Cal State Fullerton News Release California State University, Fullerton
Public Affairs
800 N. State College Blvd. Fullerton, CA 92632
657-278-2414 Fax 657-278-5226



May 28, 2004 :: No. 269

Faculty Leadership in Collegial Governance Award Presented to Longtime Professor and Campus Leader

Sandra Sutphen, acting director of the Faculty Development Center and professor of political science, is this year’s winner of Cal State Fullerton’s Faculty Leadership in Collegial Governance Award.

During her 37 years on the CSUF faculty, Sutphen has “reinvented” her career several times. Yet, the one constant with each new assignment has been her involvement with faculty in the areas of shared governance and peer review.

The annual award was presented May 27 by President Milton A. Gordon before a large audience of Sutphen’s peers in the Academic Senate Chambers.

“When people ask me what kind of concerns a university president has, I believe it’s losing faculty members like Sandy Sutphen,” said Gordon. “Her commitment and dedication have set the tone for faculty. She is the kind of person who is able to recognize that the final decision is one that has to be made — even if she doesn’t always agree with it.”

A resident of Yorba Linda, Sutphen has been actively involved in a variety of campus leadership roles, including those for the Academic Senate, Women’s Studies, the Division of Political Science and Criminal Justice, Western Association of Schools and Colleges (WASC), CSU Channel Islands and, most recently, the Faculty Development Center.
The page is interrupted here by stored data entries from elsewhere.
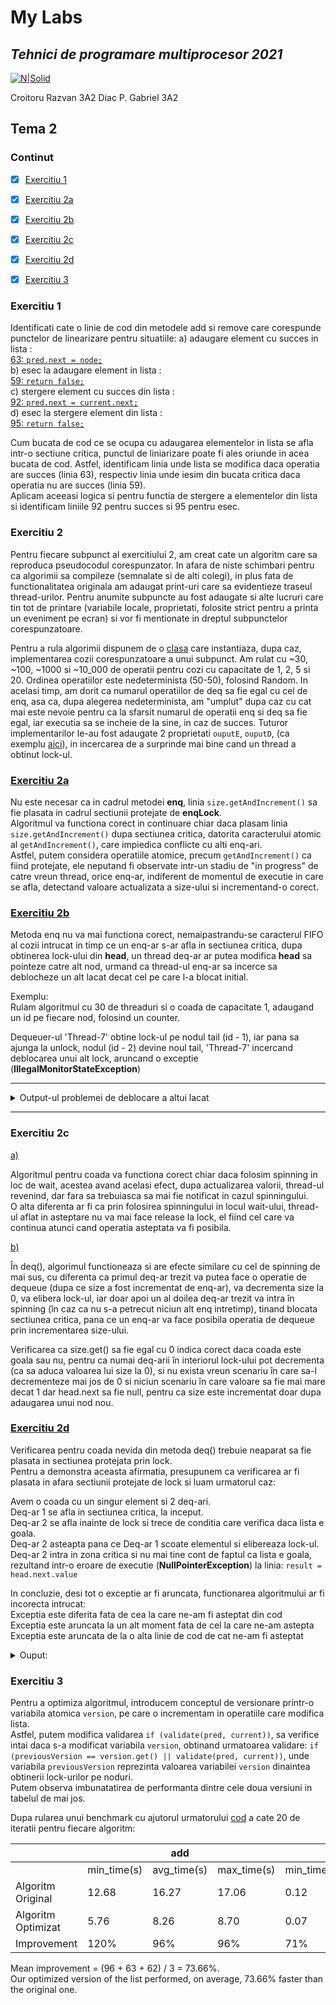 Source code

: # My Labs
## _Tehnici de programare multiprocesor 2021_
[![N|Solid](https://plati-taxe.uaic.ro/img/logo-retina1.png)](https://www.info.uaic.ro/)

Croitoru Razvan 3A2
Diac P. Gabriel 3A2



## Tema 2

### Continut
- [x] [Exercitiu 1](https://github.com/gabidiac11/multiprocessor-programming-techniques-java-homework-2/blob/main/README.md#exercitiu-1)
- [x] [Exercitiu 2a](https://github.com/gabidiac11/multiprocessor-programming-techniques-java-homework-2/blob/main/README.md#exercitiu-2a)
- [x] [Exercitiu 2b](https://github.com/gabidiac11/multiprocessor-programming-techniques-java-homework-2/blob/main/README.md#exercitiu-2b)
- [x] [Exercitiu 2c](https://github.com/gabidiac11/multiprocessor-programming-techniques-java-homework-2/blob/main/README.md#exercitiu-2c)
- [x] [Exercitiu 2d](https://github.com/gabidiac11/multiprocessor-programming-techniques-java-homework-2/blob/main/README.md#exercitiu-2d)
- [x] [Exercitiu 3](https://github.com/gabidiac11/multiprocessor-programming-techniques-java-homework-2/blob/main/README.md#exercitiu-3)


### Exercitiu 1

Identificati cate o linie de cod din metodele add si remove care corespunde punctelor de linearizare pentru situatiile:
a) adaugare element cu succes in lista :  
[63: `pred.next = node;`](https://github.com/gabidiac11/multiprocessor-programming-techniques-java-homework-2/blob/6f8e8c106fa0c74832ad76dd96126fd3e1ea35c0/TpmEx1/src/main/java/lists/CoarseList.java#L63)  
b) esec la adaugare element in lista :  
[59: `return false;`](https://github.com/gabidiac11/multiprocessor-programming-techniques-java-homework-2/blob/6f8e8c106fa0c74832ad76dd96126fd3e1ea35c0/TpmEx1/src/main/java/lists/CoarseList.java#L59)  
c) stergere element cu succes din lista :  
[92: `pred.next = current.next;`](https://github.com/gabidiac11/multiprocessor-programming-techniques-java-homework-2/blob/6f8e8c106fa0c74832ad76dd96126fd3e1ea35c0/TpmEx1/src/main/java/lists/CoarseList.java#L92)  
d) esec la stergere element din lista :  
[95: `return false;`](https://github.com/gabidiac11/multiprocessor-programming-techniques-java-homework-2/blob/6f8e8c106fa0c74832ad76dd96126fd3e1ea35c0/TpmEx1/src/main/java/lists/CoarseList.java#L95)  

Cum bucata de cod ce se ocupa cu adaugarea elementelor in lista se afla intr-o sectiune critica, punctul de liniarizare poate fi ales oriunde
in acea bucata de cod. Astfel, identificam linia unde lista se modifica daca operatia are succes (linia 63), respectiv linia unde iesim din bucata critica daca operatia nu are succes (linia 59).  
Aplicam aceeasi logica si pentru functia de stergere a elementelor din lista si identificam liniile 92 pentru succes si 95 pentru esec.

### Exercitiu 2

Pentru fiecare subpunct al exercitiului 2, am creat cate un algoritm care sa reproduca pseudocodul corespunzator. In afara de niste schimbari pentru ca algorimii sa compileze (semnalate si de alti colegi), in plus fata de functionalitatea originala am adaugat print-uri care sa evidentieze traseul thread-urilor. Pentru anumite subpuncte au fost adaugate si alte lucruri care tin tot de printare (variabile locale, proprietati, folosite strict pentru a printa un eveniment pe ecran) si vor fi mentionate in dreptul subpunctelor corespunzatoare.

Pentru a rula algorimii dispunem de o [clasa](https://github.com/gabidiac11/multiprocessor-programming-techniques-java-homework-2/blob/6f8e8c106fa0c74832ad76dd96126fd3e1ea35c0/TpmEx2/src/main/java/ThreadsRun.java#L6) care instantiaza, dupa caz, implementarea cozii corespunzatoare a unui subpunct. Am rulat cu ~30, ~100, ~1000 si ~10_000 de operatii pentru cozi cu capacitate de 1, 2, 5 si 20. Ordinea operatiilor este nedeterminista (50-50), folosind Random. In acelasi timp, am dorit ca numarul operatiilor de deq sa fie egal cu cel de enq, asa ca, dupa alegerea nedeterminista, am "umplut" dupa caz cu cat mai este nevoie pentru ca la sfarsit numarul de operatii enq si deq sa fie egal, iar executia sa se incheie de la sine, in caz de succes. Tuturor implementarilor le-au fost adaugate 2 proprietati `ouputE`, `ouputD`, (ca exemplu [aici](https://github.com/gabidiac11/multiprocessor-programming-techniques-java-homework-2/blob/6f8e8c106fa0c74832ad76dd96126fd3e1ea35c0/TpmEx2/src/main/java/a/BoundedQueue.java#L34)), in incercarea de a surprinde mai bine cand un thread a obtinut lock-ul.

### [Exercitiu 2a](https://github.com/gabidiac11/multiprocessor-programming-techniques-java-homework-2/blob/6f8e8c106fa0c74832ad76dd96126fd3e1ea35c0/TpmEx2/src/main/java/a/BoundedQueue.java#L9)

Nu este necesar ca in cadrul metodei **enq**, linia `size.getAndIncrement()` sa fie plasata in cadrul sectiunii protejate de **enqLock**.  
Algoritmul va functiona corect in continuare chiar daca plasam linia `size.getAndIncrement()` dupa sectiunea critica, datorita caracterului atomic
al `getAndIncrement()`, care impiedica conflicte cu alti enq-ari.  
Astfel, putem considera operatiile atomice, precum `getAndIncrement()` ca fiind protejate, ele neputand fi observate intr-un stadiu de "in progress" 
de catre vreun thread, orice enq-ar, indiferent de momentul de executie in care se afla, detectand valoare actualizata a size-ului si incrementand-o corect.

### [Exercitiu 2b](https://github.com/gabidiac11/multiprocessor-programming-techniques-java-homework-2/blob/6f8e8c106fa0c74832ad76dd96126fd3e1ea35c0/TpmEx2/src/main/java/b/BoundedQueue.java#L8)

Metoda enq nu va mai functiona corect, nemaipastrandu-se caracterul FIFO al cozii intrucat in timp ce un enq-ar s-ar afla in sectiunea critica,
dupa obtinerea lock-ului din **head**, un thread deq-ar ar putea modifica **head** sa pointeze catre alt nod, urmand ca thread-ul enq-ar sa incerce
sa deblocheze un alt lacat decat cel pe care l-a blocat initial.

Exemplu:  
Rulam algoritmul cu 30 de threaduri si o coada de capacitate 1, adaugand un id pe fiecare nod, folosind un counter.

Dequeuer-ul 'Thread-7' obtine lock-ul pe nodul tail (id - 1), iar pana sa ajunga la unlock, nodul (id - 2) devine noul tail,
'Thread-7' incercand deblocarea unui alt lock, aruncand o exceptie (**IllegalMonitorStateException**)

---

<details>
    <summary>
    Output-ul problemei de deblocare a altui lacat
    </summary>
-----------------Started test non-det [1 capacity, 30 num of threads]-----------------

DEQ: 'Thread-0' wants lock   
DEQ: 'Thread-1' wants lock   
DEQ: 'Thread-0' gets lock node-id-0  

DEQ: 'Thread-0' awaits notEmptyCondition   
DEQ: 'Thread-1' gets lock node-id-0    

DEQ: 'Thread-1' awaits notEmptyCondition  
ENQ: 'Thread-2' wants lock  
ENQ: 'Thread-3' wants lock  
ENQ: 'Thread-4' wants lock  
ENQ: 'Thread-2' gets lock node-id-0  
ENQ: 'Thread-5' wants lock  
ENQ: 'Thread-6' wants lock  
ENQ: 'Thread-2' added a new node 2, id-1  
ENQ: 'Thread-8' wants lock  
DEQ: 'Thread-7' wants lock  
DEQ: 'Thread-10' wants lock  
ENQ: 'Thread-12' wants lock  
ENQ: 'Thread-2' must wake dequeuers  
ENQ: 'Thread-9' wants lock  
ENQ: 'Thread-14' wants lock  
ENQ: 'Thread-2' releases lock  
DEQ: 'Thread-13' wants lock  
DEQ: 'Thread-7' gets lock node-id-1  

DEQ: 'Thread-11' wants lock  
DEQ: 'Thread-19' wants lock  
DEQ: 'Thread-7' removes node 2, id-1  
DEQ: 'Thread-18' wants lock  
ENQ: 'Thread-3' gets lock node-id-0  
ENQ: 'Thread-17' wants lock  
ENQ: 'Thread-2' wants DEQ-lock  
DEQ: 'Thread-16' wants lock  
ENQ: 'Thread-15' wants lock  
DEQ: 'Thread-27' wants lock  
ENQ: 'Thread-2' gets DEQ-lock node-id-2  

DEQ: 'Thread-26' wants lock  
DEQ: 'Thread-25' wants lock  
ENQ: 'Thread-24' wants lock  
ENQ: 'Thread-3' added a new node 3, id-2  
ENQ: 'Thread-3' must wake dequeuers  
DEQ: 'Thread-23' wants lock  
DEQ: 'Thread-22' wants lock  
DEQ: 'Thread-7' must wake enqueuers  
DEQ: 'Thread-21' wants lock  
DEQ: 'Thread-20' wants lock  
DEQ: 'Thread-7' may be about to release lock id-2, but has lock for node-id-1  
ENQ: 'Thread-3' may be about to release lock id-1, but has lock for node-id-0  
ENQ: 'Thread-29' wants lock  
ENQ: 'Thread-2' releases DEQ-lock  
ENQ: 'Thread-28' wants lock  
DEQ: 'Thread-16' gets lock node-id-2  

DEQ: 'Thread-16' removes node 3, id-2  
DEQ: 'Thread-16' must wake enqueuers  
DEQ: 'Thread-16' releases lock  
DEQ: 'Thread-16' wants ENQ-lock  
DEQ: 'Thread-27' gets lock node-id-2  

DEQ: 'Thread-27' awaits notEmptyCondition  
DEQ: 'Thread-26' gets lock node-id-2  

DEQ: 'Thread-26' awaits notEmptyCondition  
DEQ: 'Thread-25' gets lock node-id-2  

DEQ: 'Thread-25' awaits notEmptyCondition  
DEQ: 'Thread-23' gets lock node-id-2  

DEQ: 'Thread-23' awaits notEmptyCondition  
DEQ: 'Thread-22' gets lock node-id-2  

DEQ: 'Thread-22' awaits notEmptyCondition  
DEQ: 'Thread-21' gets lock node-id-2  

ENQ: 'Thread-30' wants lock  
ENQ: 'Thread-31' wants lock  
DEQ: 'Thread-21' awaits notEmptyCondition  
DEQ: 'Thread-20' gets lock node-id-2  

DEQ: 'Thread-20' awaits notEmptyCondition  
DEQ: 'Thread-16' gets ENQ-lock node-id-2  

DEQ: 'Thread-16' releases ENQ-lock  
ENQ: 'Thread-30' gets lock node-id-2  
ENQ: 'Thread-30' added a new node 30, id-3  
ENQ: 'Thread-30' must wake dequeuers  
ENQ: 'Thread-30' releases lock  
ENQ: 'Thread-30' wants DEQ-lock  
ENQ: 'Thread-31' gets lock node-id-2  
ENQ: 'Thread-31' awaits notFullCondition  
ENQ: 'Thread-30' gets DEQ-lock node-id-3  

ENQ: 'Thread-30' releases DEQ-lock  
DEQ: 'Thread-27' removes node 30, id-3  
DEQ: 'Thread-27' must wake enqueuers  
DEQ: 'Thread-27' may be about to release lock id-3, but has lock for node-id-2  
Exception in thread "Thread-7" Exception in thread "Thread-3" java.lang.IllegalMonitorStateException  
at java.base/java.util.concurrent.locks.ReentrantLock$Sync.tryRelease(ReentrantLock.java:175)  
at java.base/java.util.concurrent.locks.AbstractQueuedSynchronizer.release(AbstractQueuedSynchronizer.java:1007)  
at java.base/java.util.concurrent.locks.ReentrantLock.unlock(ReentrantLock.java:494)  
at b.BoundedQueue.enq(BoundedQueue.java:55)  
at ThreadsRun.lambda$RunTest$0(ThreadsRun.java:50)  
at java.base/java.lang.Thread.run(Thread.java:833)  
java.lang.IllegalMonitorStateException  
at java.base/java.util.concurrent.locks.ReentrantLock$Sync.tryRelease(ReentrantLock.java:175)  
at java.base/java.util.concurrent.locks.AbstractQueuedSynchronizer.release(AbstractQueuedSynchronizer.java:1007)  
at java.base/java.util.concurrent.locks.ReentrantLock.unlock(ReentrantLock.java:494)  
at b.BoundedQueue.deq(BoundedQueue.java:109)  
at java.base/java.lang.Thread.run(Thread.java:833)  
Exception in thread "Thread-27" java.lang.IllegalMonitorStateException  
at java.base/java.util.concurrent.locks.ReentrantLock$Sync.tryRelease(ReentrantLock.java:175)  
at java.base/java.util.concurrent.locks.AbstractQueuedSynchronizer.release(AbstractQueuedSynchronizer.java:1007)  
at java.base/java.util.concurrent.locks.ReentrantLock.unlock(ReentrantLock.java:494)  
at b.BoundedQueue.deq(BoundedQueue.java:109)  
at java.base/java.lang.Thread.run(Thread.java:833)  

</details>

---

### Exercitiu 2c


[a)](https://github.com/gabidiac11/multiprocessor-programming-techniques-java-homework-2/blob/6f8e8c106fa0c74832ad76dd96126fd3e1ea35c0/TpmEx2/src/main/java/c/BoundedQueueSpinning.java#L9) 

Algoritmul pentru coada va functiona corect chiar daca folosim spinning in loc de wait, acestea avand acelasi efect,
dupa actualizarea valorii, thread-ul revenind, dar fara sa trebuiasca sa mai fie notificat in cazul spinningului.  
O alta diferenta ar fi ca prin folosirea spinningului in locul wait-ului, thread-ul aflat in asteptare nu va mai face release
la lock, el fiind cel care va continua atunci cand operatia asteptata va fi posibila.

[b)](https://github.com/gabidiac11/multiprocessor-programming-techniques-java-homework-2/blob/6f8e8c106fa0c74832ad76dd96126fd3e1ea35c0/TpmEx2/src/main/java/c/BoundedQueueSpinningMixed.java#L9)

În deq(), algorimul functioneaza si are efecte similare cu cel de spinning de mai sus, cu diferenta ca primul deq-ar trezit va putea face o operatie de dequeue (dupa ce size a fost incrementat de enq-ar), va decrementa size la 0, va elibera lock-ul, iar doar apoi un al doilea deq-ar trezit va intra în spinning (în caz ca nu s-a petrecut niciun alt enq intretimp), tinand blocata sectiunea critica, pana ce un enq-ar va face posibila operatia de dequeue prin incrementarea size-ului.

Verificarea ca size.get() sa fie egal cu 0 indica corect daca coada este goala sau nu, pentru ca numai deq-arii în interiorul lock-ului pot decrementa (ca sa aduca valoarea lui size la 0), si nu exista vreun scenariu în care sa-l decrementeze mai jos de 0 si niciun scenariu în care valoare sa fie mai mare decat 1 dar head.next sa fie null, pentru ca size este incrementat doar dupa adaugarea unui nod nou.


### [Exercitiu 2d](https://github.com/gabidiac11/multiprocessor-programming-techniques-java-homework-2/blob/6f8e8c106fa0c74832ad76dd96126fd3e1ea35c0/TpmEx2/src/main/java/d/UnboundedQueue.java#L7)


Verificarea pentru coada nevida din metoda deq() trebuie neaparat sa fie plasata in sectiunea protejata prin lock.  
Pentru a demonstra aceasta afirmatia, presupunem ca verificarea ar fi plasata in afara sectiunii protejate de lock si luam urmatorul caz:
 
Avem o coada cu un singur element si 2 deq-ari.  
Deq-ar 1 se afla in sectiunea critica, la inceput.  
Deq-ar 2 se afla inainte de lock si trece de conditia care verifica daca lista e goala.  
Deq-ar 2 asteapta pana ce Deq-ar 1 scoate elementul si elibereaza lock-ul.  
Deq-ar 2 intra in zona critica si nu mai tine cont de faptul ca lista e goala, rezultand intr-o eroare de executie (**NullPointerException**) la linia:
`result = head.next.value`  

In concluzie, desi tot o exceptie ar fi aruncata, functionarea algoritmului ar fi incorecta intrucat:  
Exceptia este diferita fata de cea la care ne-am fi asteptat din cod  
Exceptia este aruncata la un alt moment fata de cel la care ne-am astepta  
Exceptia este aruncata de la o alta linie de cod de cat ne-am fi asteptat

<details>
    <summary>
    Ouput:
    </summary>
-----------------Started test non-det [1 capacity, 30 num of threads]-----------------
ENQ: 'Thread-0' wants lock   
ENQ: 'Thread-0' gets lock   
ENQ: 'Thread-0' added a new node 0   
ENQ: 'Thread-0' releases lock   
DEQ: 'Thread-1' wants lock   
DEQ: 'Thread-2' wants lock   
DEQ: 'Thread-4' wants lock   
ENQ: 'Thread-3' wants lock   
DEQ: 'Thread-1' gets lock   

ENQ: 'Thread-3' gets lock   
ENQ: 'Thread-3' added a new node 3   
ENQ: 'Thread-8' wants lock   
DEQ: 'Thread-6' wants lock   
ENQ: 'Thread-5' wants lock   
DEQ: 'Thread-10' wants lock   
DEQ: 'Thread-9' wants lock   
ENQ: 'Thread-3' releases lock   
DEQ: 'Thread-1' removes node 0   
ENQ: 'Thread-7' wants lock   
ENQ: 'Thread-16' wants lock 
DEQ: 'Thread-1' releases lock 
ENQ: 'Thread-8' gets lock 
ENQ: 'Thread-8' added a new node 8 
ENQ: 'Thread-21' wants lock 
DEQ: 'Thread-15' wants lock 
ENQ: 'Thread-14' wants lock 
ENQ: 'Thread-13' wants lock 
ENQ: 'Thread-12' wants lock 
ENQ: 'Thread-11' wants lock 
DEQ: 'Thread-25' wants lock 
ENQ: 'Thread-24' wants lock 
ENQ: 'Thread-23' wants lock 
DEQ: 'Thread-29' wants lock 
ENQ: 'Thread-22' wants lock 
ENQ: 'Thread-8' releases lock 
DEQ: 'Thread-20' wants lock 
DEQ: 'Thread-4' gets lock 

DEQ: 'Thread-4' removes node 3 
DEQ: 'Thread-4' releases lock 
DEQ: 'Thread-19' wants lock 
ENQ: 'Thread-18' wants lock 
ENQ: 'Thread-17' wants lock 
DEQ: 'Thread-31' wants lock 
DEQ: 'Thread-32' wants lock 
DEQ: 'Thread-30' wants lock 
DEQ: 'Thread-2' gets lock 

DEQ: 'Thread-2' removes node 8 
DEQ: 'Thread-2' releases lock 
ENQ: 'Thread-5' gets lock 
ENQ: 'Thread-28' wants lock 
DEQ: 'Thread-27' wants lock 
DEQ: 'Thread-26' wants lock 
DEQ: 'Thread-6' gets lock 

DEQ: 'Thread-6' removes node 5 
DEQ: 'Thread-6' releases lock 
ENQ: 'Thread-5' added a new node 5 
ENQ: 'Thread-5' releases lock 
DEQ: 'Thread-33' wants lock 
ENQ: 'Thread-7' gets lock 
DEQ: 'Thread-10' gets lock 

DEQ: 'Thread-10' removes node 7 
DEQ: 'Thread-10' releases lock 
ENQ: 'Thread-7' added a new node 7 
ENQ: 'Thread-7' releases lock 
DEQ: 'Thread-9' gets lock 

ENQ: 'Thread-16' gets lock 
ENQ: 'Thread-16' added a new node 16 
ENQ: 'Thread-16' releases lock 
ENQ: 'Thread-21' gets lock 
ENQ: 'Thread-21' added a new node 21 
ENQ: 'Thread-21' releases lock 
ENQ: 'Thread-14' gets lock 
ENQ: 'Thread-14' added a new node 14 
ENQ: 'Thread-14' releases lock 
ENQ: 'Thread-13' gets lock 
ENQ: 'Thread-13' added a new node 13 
ENQ: 'Thread-13' releases lock 
ENQ: 'Thread-12' gets lock 
ENQ: 'Thread-12' added a new node 12 
ENQ: 'Thread-12' releases lock 
DEQ: 'Thread-9' releases lock 
ENQ: 'Thread-11' gets lock 
DEQ: 'Thread-15' gets lock 

DEQ: 'Thread-15' removes node 16 
DEQ: 'Thread-15' releases lock 
ENQ: 'Thread-11' added a new node 11 
ENQ: 'Thread-11' releases lock 
DEQ: 'Thread-25' gets lock 

DEQ: 'Thread-25' removes node 21 
DEQ: 'Thread-25' releases lock 
ENQ: 'Thread-24' gets lock 
ENQ: 'Thread-24' added a new node 24 
ENQ: 'Thread-24' releases lock 
DEQ: 'Thread-29' gets lock 

DEQ: 'Thread-29' removes node 14 
DEQ: 'Thread-29' releases lock 
ENQ: 'Thread-23' gets lock 
ENQ: 'Thread-23' added a new node 23 
ENQ: 'Thread-23' releases lock 
DEQ: 'Thread-20' gets lock 

DEQ: 'Thread-20' removes node 13 
DEQ: 'Thread-20' releases lock 
ENQ: 'Thread-22' gets lock 
ENQ: 'Thread-22' added a new node 22 
ENQ: 'Thread-22' releases lock 
DEQ: 'Thread-19' gets lock 

DEQ: 'Thread-19' removes node 12 
DEQ: 'Thread-19' releases lock 
ENQ: 'Thread-18' gets lock 
ENQ: 'Thread-18' added a new node 18 
ENQ: 'Thread-18' releases lock 
DEQ: 'Thread-31' gets lock 

DEQ: 'Thread-31' removes node 11 
DEQ: 'Thread-31' releases lock 
ENQ: 'Thread-17' gets lock 
ENQ: 'Thread-17' added a new node 17 
ENQ: 'Thread-17' releases lock 
DEQ: 'Thread-32' gets lock 

DEQ: 'Thread-32' removes node 24 
DEQ: 'Thread-32' releases lock 
ENQ: 'Thread-28' gets lock 
ENQ: 'Thread-28' added a new node 28 
ENQ: 'Thread-28' releases lock 
DEQ: 'Thread-30' gets lock 

DEQ: 'Thread-30' removes node 23 
DEQ: 'Thread-30' releases lock 
DEQ: 'Thread-27' gets lock 

DEQ: 'Thread-27' removes node 22 
DEQ: 'Thread-27' releases lock 
DEQ: 'Thread-26' gets lock 

DEQ: 'Thread-26' removes node 18 
DEQ: 'Thread-26' releases lock 
DEQ: 'Thread-33' gets lock 

DEQ: 'Thread-33' removes node 17 
DEQ: 'Thread-33' releases lock 
java.lang.NullPointerException: Cannot read field "value" because "this.head.next" is null
	at d.UnboundedQueue.deq(UnboundedQueue.java:52)
	at java.base/java.lang.Thread.run(Thread.java:833)

</details>


### Exercitiu 3

Pentru a optimiza algoritmul, introducem conceptul de versionare printr-o variabila atomica `version`, pe care o incrementam in operatiile
care modifica lista.  
Astfel, putem modifica validarea `if (validate(pred, current))`, sa verifice intai daca s-a modificat variabila `version`, obtinand urmatoarea validare:
`if (previousVersion == version.get() || validate(pred, current))`, unde variabila `previousVersion` reprezinta valoarea variabilei `version` dinaintea
obtinerii lock-urilor pe noduri.  
Putem observa imbunatatirea de performanta dintre cele doua versiuni in tabelul de mai jos.


Dupa rularea unui benchmark cu ajutorul urmatorului [cod](https://github.com/gabidiac11/multiprocessor-programming-techniques-java-homework-2/blob/316e1611163110b4634cbc33612fe57673db4062/TpmEx3/src/main/java/TestRun.java) a cate 20 de iteratii pentru fiecare algoritm:

| |   |add   |   |   | remove  |   |   | contains  |   |
|---|---|---|---|---|---|---|---|---|---|
|   |min_time(s)   |avg_time(s)   |max_time(s)   |min_time(s)   |avg_time(s)   |max_time(s)   |min_time(s)   |avg_time(s)   |max_time(s)   |
|Algoritm Original|12.68   | 16.27  | 17.06  | 0.12  | 0.59  | 0.79  | 5.09  | 26.68  | 35.92  |
|Algoritm Optimizat| 5.76  | 8.26  | 8.70  | 0.07  | 0.36  | 0.41  | 2.15  | 16.43  | 18.59  |
|Improvement|120%| 96%| 96%| 71% | 63%| 92%| 136%| 62% | 93%|

Mean improvement = (96 + 63 + 62) / 3 = 73.66%.  
Our optimized version of the list performed, on average, 73.66% faster than the original one.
The Faculty Leadership in Collegial Governance Award recognizes faculty members who have made significant contributions to collegial governance and the mission of the California State University.

Sutphen served as chair of the Academic Senate from 2000-02, though her involvement dates back even further. She has served on the Senate since 1992 and was a member of the Executive Committee for three years prior to taking on the chair position.

During her tenure as chair, she established an annual retreat, where Academic Affairs staff work with senators to create position papers, forming the agenda for the upcoming year. The first year’s retreat focused on the 2000 WASC accreditation. The second year centered on distance learning, intellectual property, assessment, year-round operations, El Toro Campus, class scheduling and a second language graduation requirement. Many of the position papers resulted in concrete policy proposals that were subsequently adopted, such as those addressing distance learning and the second language requirement. New, more flexible course schedules were introduced, and El Toro is now the most populous branch campus in the CSU system, thanks to the efforts of many, including Sutphen.

Of course, her duties with the Academic Senate are only part of the story. Sutphen was instrumental in establishing a minor in women’s studies in 1983. She became the founding program coordinator and also served as coordinator from 1999-2002. In 1999, women’s studies was approved as a major, and the program has tripled its size since. Today, Sutphen remains active with the program, serving on the Women’s Studies Program Council, coordinating activities with the Women’s Center and helping with Women’s History Month. More recently, she participated in the university’s Joint Task Force on Domestic Violence.

While Sutphen was involved in these activities, she continued to teach. When the Criminal Justice Department merged with Political Science in the ’90s, Sutphen helped facilitate the dialogue that ensued between faculty members and staff.

When the university was preparing for its WASC accreditation, Sutphen was approached to serve as director of the WASC Self Study Team. The team explored the university’s Mission, Goals & Strategies, and focused on program evaluation and assessment. Ultimately, WASC bestowed a 10-year reaccreditation on the university, the maximum term awarded.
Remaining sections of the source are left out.